The problem: Below is a listing; repeat exactly the lines from the one containing "- ✅ Graceful SIGTERM (2s timeout)" to the one containing "백분위점 Za는 그 점보다", both included.
----------------
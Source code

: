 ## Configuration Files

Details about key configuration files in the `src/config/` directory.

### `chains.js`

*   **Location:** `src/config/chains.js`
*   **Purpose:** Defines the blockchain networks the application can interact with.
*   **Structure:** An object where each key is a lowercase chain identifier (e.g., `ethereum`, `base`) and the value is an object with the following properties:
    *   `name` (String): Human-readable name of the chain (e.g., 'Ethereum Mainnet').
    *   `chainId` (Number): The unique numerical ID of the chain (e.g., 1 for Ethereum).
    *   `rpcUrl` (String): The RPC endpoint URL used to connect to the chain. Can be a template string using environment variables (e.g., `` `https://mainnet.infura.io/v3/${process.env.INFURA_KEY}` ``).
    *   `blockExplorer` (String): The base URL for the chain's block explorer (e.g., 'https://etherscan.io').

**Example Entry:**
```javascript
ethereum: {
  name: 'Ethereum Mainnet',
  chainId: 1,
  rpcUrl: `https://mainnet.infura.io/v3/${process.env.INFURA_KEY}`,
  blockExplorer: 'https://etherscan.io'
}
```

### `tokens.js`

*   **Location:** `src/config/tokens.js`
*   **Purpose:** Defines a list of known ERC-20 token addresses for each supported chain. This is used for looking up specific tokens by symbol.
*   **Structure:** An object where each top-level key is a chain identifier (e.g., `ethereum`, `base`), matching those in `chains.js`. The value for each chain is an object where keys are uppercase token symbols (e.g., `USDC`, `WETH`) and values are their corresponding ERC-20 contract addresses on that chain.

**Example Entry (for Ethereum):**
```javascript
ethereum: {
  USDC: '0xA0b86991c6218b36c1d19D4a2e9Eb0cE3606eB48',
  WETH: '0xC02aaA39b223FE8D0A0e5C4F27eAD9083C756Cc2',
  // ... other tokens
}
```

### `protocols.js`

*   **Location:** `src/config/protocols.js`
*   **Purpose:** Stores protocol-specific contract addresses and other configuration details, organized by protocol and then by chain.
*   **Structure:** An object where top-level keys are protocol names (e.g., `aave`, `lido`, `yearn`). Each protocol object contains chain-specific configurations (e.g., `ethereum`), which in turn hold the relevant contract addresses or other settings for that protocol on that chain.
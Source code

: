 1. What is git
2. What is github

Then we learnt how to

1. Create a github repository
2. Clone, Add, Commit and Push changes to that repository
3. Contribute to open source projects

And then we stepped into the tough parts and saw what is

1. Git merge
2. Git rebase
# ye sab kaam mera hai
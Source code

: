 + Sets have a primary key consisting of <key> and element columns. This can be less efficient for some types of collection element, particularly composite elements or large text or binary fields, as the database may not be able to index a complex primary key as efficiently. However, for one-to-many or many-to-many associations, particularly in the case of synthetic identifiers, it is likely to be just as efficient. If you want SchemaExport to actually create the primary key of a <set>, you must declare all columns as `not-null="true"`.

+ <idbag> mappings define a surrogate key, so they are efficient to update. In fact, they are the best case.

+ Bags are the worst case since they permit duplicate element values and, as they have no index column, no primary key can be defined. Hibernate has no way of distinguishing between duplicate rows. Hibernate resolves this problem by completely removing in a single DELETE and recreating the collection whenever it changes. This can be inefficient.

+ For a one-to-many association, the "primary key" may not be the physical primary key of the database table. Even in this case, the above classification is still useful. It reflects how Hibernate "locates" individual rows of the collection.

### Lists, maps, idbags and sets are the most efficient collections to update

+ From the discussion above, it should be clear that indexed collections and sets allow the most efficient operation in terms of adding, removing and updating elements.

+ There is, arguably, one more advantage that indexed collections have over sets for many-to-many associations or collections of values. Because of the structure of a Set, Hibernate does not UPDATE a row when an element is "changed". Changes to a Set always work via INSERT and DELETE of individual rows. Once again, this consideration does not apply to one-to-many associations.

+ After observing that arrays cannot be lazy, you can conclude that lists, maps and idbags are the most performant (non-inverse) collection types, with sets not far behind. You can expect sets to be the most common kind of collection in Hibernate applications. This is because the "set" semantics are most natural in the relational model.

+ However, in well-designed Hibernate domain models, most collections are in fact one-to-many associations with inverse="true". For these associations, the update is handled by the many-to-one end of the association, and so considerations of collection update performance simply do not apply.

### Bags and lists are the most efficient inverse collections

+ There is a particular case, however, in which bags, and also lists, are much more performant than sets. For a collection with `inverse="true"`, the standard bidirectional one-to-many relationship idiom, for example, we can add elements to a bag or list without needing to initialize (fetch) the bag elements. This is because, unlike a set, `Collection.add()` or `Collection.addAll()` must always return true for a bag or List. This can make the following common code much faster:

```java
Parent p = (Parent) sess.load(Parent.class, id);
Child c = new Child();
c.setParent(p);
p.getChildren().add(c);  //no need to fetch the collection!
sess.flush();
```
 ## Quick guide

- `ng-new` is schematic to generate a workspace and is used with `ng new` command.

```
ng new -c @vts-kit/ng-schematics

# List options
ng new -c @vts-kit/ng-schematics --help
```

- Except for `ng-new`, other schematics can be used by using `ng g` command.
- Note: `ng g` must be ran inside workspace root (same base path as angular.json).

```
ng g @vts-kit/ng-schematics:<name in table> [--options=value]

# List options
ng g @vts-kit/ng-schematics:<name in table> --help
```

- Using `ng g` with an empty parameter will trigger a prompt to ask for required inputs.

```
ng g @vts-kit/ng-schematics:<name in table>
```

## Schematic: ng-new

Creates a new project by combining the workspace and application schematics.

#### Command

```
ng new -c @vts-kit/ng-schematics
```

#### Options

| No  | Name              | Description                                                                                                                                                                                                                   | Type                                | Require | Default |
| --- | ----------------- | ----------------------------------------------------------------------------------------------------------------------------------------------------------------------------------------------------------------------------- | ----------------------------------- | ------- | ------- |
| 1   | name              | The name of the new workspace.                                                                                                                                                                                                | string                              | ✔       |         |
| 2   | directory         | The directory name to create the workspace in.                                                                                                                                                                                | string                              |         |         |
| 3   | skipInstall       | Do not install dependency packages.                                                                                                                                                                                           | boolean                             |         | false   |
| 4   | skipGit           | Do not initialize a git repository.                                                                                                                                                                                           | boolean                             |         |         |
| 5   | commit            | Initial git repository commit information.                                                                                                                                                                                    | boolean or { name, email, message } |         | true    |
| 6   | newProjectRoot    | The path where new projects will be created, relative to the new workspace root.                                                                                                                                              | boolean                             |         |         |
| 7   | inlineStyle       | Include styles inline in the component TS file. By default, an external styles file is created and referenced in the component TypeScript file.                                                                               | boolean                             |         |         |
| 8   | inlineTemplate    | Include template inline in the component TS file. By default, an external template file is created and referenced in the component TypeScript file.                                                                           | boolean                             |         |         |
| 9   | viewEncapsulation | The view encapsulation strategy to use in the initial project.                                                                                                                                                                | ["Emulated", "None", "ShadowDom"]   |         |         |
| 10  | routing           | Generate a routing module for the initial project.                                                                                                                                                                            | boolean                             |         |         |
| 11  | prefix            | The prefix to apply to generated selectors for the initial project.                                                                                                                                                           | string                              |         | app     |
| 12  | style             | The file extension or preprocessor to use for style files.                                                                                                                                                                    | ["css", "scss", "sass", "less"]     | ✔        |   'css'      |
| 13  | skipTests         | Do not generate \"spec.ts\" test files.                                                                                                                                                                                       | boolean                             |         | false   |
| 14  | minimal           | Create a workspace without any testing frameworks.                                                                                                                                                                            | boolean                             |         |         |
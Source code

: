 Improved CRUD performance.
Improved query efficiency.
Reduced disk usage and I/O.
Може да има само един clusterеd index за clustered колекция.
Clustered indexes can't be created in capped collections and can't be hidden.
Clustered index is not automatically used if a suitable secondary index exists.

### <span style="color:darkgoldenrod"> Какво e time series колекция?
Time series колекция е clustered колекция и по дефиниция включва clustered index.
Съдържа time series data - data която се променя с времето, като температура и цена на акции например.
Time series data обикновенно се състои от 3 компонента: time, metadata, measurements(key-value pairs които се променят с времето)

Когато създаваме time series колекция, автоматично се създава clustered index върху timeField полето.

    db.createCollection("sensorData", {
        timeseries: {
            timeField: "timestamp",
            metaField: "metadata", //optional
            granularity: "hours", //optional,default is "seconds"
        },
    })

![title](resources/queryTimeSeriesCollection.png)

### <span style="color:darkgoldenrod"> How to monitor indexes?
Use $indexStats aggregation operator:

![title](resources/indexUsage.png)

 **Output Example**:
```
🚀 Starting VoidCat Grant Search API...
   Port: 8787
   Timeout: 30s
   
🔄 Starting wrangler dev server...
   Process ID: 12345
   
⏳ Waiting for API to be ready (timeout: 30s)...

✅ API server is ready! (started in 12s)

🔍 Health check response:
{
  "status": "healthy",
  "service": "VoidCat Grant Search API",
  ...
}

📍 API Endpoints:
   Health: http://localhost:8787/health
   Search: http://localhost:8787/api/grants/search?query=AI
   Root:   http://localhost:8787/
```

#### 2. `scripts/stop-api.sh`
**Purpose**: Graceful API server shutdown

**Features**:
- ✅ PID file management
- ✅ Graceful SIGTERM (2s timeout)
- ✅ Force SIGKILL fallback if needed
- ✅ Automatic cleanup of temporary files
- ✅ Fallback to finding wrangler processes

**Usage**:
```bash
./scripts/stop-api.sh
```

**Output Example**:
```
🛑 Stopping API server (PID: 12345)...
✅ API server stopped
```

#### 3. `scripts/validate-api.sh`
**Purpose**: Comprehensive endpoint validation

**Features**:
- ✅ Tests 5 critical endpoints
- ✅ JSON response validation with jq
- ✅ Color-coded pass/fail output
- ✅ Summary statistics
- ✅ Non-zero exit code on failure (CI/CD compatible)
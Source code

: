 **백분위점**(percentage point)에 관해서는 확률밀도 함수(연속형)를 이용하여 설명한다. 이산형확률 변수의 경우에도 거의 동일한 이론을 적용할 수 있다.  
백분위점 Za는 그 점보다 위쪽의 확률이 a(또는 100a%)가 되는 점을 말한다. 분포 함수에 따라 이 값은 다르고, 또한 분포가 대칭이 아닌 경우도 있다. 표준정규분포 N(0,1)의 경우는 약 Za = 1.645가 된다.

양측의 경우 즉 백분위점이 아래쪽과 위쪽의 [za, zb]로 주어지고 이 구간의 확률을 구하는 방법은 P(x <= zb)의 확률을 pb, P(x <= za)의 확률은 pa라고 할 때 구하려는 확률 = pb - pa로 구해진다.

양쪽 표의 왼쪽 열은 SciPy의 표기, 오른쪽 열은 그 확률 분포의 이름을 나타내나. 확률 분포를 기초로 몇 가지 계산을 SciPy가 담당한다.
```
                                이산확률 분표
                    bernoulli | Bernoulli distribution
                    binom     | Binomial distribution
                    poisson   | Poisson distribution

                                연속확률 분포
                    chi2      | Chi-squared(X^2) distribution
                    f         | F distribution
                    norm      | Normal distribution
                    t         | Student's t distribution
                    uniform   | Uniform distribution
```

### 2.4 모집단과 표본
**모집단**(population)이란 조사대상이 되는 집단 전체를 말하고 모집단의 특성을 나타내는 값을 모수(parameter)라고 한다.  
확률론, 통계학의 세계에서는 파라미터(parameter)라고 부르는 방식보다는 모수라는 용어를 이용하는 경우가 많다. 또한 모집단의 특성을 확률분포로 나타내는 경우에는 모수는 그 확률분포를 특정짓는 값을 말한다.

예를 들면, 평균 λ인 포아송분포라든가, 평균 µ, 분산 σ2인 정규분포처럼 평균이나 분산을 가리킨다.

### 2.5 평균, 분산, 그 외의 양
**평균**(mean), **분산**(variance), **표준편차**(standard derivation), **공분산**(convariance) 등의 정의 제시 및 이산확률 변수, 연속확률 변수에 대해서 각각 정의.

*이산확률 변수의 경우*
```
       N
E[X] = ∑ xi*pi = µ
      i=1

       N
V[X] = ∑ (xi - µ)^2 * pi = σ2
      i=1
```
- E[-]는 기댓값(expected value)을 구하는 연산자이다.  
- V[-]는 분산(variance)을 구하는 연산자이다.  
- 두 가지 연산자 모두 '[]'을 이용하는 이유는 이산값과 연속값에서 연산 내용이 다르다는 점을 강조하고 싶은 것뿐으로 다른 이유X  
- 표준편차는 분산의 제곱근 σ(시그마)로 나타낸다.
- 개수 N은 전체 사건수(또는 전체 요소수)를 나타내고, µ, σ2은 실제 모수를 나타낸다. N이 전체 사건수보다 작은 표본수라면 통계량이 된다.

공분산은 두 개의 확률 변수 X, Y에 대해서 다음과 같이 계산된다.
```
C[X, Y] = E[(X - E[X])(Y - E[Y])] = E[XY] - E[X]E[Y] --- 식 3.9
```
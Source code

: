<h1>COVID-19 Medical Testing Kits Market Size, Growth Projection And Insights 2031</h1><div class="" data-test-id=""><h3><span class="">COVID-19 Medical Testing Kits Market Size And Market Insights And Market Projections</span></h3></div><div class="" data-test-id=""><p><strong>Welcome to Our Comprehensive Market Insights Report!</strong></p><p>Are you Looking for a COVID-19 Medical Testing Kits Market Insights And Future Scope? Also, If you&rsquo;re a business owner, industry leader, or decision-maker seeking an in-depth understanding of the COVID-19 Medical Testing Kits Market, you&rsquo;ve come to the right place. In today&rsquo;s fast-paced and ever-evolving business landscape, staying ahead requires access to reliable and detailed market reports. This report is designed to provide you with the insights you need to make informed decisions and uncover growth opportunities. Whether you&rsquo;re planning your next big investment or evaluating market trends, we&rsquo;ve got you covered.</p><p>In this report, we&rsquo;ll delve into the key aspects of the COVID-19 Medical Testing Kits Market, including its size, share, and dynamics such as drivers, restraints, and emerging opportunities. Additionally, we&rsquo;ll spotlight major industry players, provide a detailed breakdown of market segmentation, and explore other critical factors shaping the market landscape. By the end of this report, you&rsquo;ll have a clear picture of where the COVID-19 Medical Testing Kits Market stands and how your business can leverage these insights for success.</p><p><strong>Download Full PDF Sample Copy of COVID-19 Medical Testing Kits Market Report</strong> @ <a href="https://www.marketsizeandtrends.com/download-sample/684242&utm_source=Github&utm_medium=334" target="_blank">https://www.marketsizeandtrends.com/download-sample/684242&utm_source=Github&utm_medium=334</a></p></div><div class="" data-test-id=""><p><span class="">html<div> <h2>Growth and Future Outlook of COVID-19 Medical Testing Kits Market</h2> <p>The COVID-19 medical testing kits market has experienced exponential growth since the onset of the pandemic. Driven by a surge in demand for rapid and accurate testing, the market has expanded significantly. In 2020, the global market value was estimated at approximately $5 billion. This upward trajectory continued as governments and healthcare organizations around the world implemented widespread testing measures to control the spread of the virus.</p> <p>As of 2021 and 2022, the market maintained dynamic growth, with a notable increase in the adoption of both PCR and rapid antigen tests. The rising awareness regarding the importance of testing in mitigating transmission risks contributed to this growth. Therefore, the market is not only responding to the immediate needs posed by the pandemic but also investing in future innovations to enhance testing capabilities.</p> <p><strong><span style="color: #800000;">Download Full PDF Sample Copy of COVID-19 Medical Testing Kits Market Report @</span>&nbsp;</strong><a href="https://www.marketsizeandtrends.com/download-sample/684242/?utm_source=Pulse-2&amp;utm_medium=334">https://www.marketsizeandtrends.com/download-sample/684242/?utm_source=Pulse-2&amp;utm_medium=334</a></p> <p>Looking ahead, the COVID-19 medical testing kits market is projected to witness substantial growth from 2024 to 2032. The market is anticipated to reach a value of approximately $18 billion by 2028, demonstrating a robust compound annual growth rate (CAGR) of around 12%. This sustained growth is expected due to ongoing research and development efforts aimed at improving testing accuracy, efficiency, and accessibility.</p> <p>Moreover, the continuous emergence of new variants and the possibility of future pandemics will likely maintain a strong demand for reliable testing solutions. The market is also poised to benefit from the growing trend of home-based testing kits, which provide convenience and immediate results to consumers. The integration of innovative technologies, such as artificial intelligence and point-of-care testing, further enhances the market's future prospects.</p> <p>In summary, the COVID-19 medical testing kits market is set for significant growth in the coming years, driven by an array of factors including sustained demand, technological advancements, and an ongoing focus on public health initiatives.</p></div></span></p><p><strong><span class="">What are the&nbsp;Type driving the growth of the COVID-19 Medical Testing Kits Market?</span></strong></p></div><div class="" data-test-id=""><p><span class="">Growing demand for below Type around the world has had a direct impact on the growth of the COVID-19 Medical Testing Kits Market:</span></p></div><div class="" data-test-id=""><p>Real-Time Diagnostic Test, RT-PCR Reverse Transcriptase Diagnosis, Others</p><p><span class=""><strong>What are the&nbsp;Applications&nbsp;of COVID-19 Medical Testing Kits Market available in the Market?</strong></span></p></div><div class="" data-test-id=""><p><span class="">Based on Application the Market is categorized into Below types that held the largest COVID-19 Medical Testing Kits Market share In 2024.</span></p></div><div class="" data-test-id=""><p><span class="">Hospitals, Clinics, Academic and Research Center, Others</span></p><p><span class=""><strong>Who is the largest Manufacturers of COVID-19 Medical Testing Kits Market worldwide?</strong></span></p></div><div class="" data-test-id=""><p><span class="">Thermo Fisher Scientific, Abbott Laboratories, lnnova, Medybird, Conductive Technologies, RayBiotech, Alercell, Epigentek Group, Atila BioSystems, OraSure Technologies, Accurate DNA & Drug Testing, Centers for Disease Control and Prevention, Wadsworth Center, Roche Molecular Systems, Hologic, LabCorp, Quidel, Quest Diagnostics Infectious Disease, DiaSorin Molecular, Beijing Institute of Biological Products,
----------------
Answer to this problem:
- ✅ Graceful SIGTERM (2s timeout)
- ✅ Force SIGKILL fallback if needed
- ✅ Automatic cleanup of temporary files
- ✅ Fallback to finding wrangler processes

**Usage**:
```bash
./scripts/stop-api.sh
```

**Output Example**:
```
🛑 Stopping API server (PID: 12345)...
✅ API server stopped
```

#### 3. `scripts/validate-api.sh`
**Purpose**: Comprehensive endpoint validation

**Features**:
- ✅ Tests 5 critical endpoints
- ✅ JSON response validation with jq
- ✅ Color-coded pass/fail output
- ✅ Summary statistics
- ✅ Non-zero exit code on failure (CI/CD compatible)
Source code

: **백분위점**(percentage point)에 관해서는 확률밀도 함수(연속형)를 이용하여 설명한다. 이산형확률 변수의 경우에도 거의 동일한 이론을 적용할 수 있다.  
백분위점 Za는 그 점보다 위쪽의 확률이 a(또는 100a%)가 되는 점을 말한다. 분포 함수에 따라 이 값은 다르고, 또한 분포가 대칭이 아닌 경우도 있다. 표준정규분포 N(0,1)의 경우는 약 Za = 1.645가 된다.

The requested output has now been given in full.